◆ **Task directions**
Leaving the images aside, transcribe all the data below exactly.

(Task material Opens)

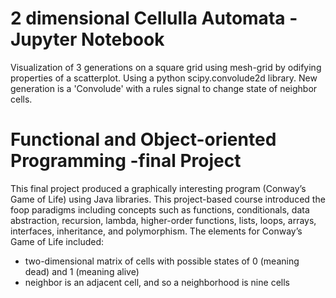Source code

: #  2 dimensional Cellulla Automata - Jupyter Notebook
Visualization of 3 generations on a square grid using mesh-grid by odifying properties of a scatterplot.
Using a python scipy.convolude2d library. New generation is a 'Convolude' with a rules signal to change state of neighbor cells.
# Functional and Object-oriented Programming -final Project
This final project produced a graphically interesting program (Conway’s Game of Life) using Java libraries. This project-based course introduced the foop paradigms including concepts such as functions, conditionals, data abstraction, recursion, lambda, higher-order functions, lists, loops, arrays, interfaces, inheritance, and polymorphism. The elements for Conway’s Game of Life included: 
- two-dimensional matrix of cells with possible states of 0 (meaning dead) and 1 (meaning alive)
- neighbor is an adjacent cell, and so a neighborhood is nine cells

(Task material Closes)

◆ **Answer space**
Source code

: #  2 dimensional Cellulla Automata - Jupyter Notebook
Visualization of 3 generations on a square grid using mesh-grid by odifying properties of a scatterplot.
Using a python scipy.convolude2d library. New generation is a 'Convolude' with a rules signal to change state of neighbor cells.
# Functional and Object-oriented Programming -final Project
This final project produced a graphically interesting program (Conway’s Game of Life) using Java libraries. This project-based course introduced the foop paradigms including concepts such as functions, conditionals, data abstraction, recursion, lambda, higher-order functions, lists, loops, arrays, interfaces, inheritance, and polymorphism. The elements for Conway’s Game of Life included: 
- two-dimensional matrix of cells with possible states of 0 (meaning dead) and 1 (meaning alive)
- neighbor is an adjacent cell, and so a neighborhood is nine cells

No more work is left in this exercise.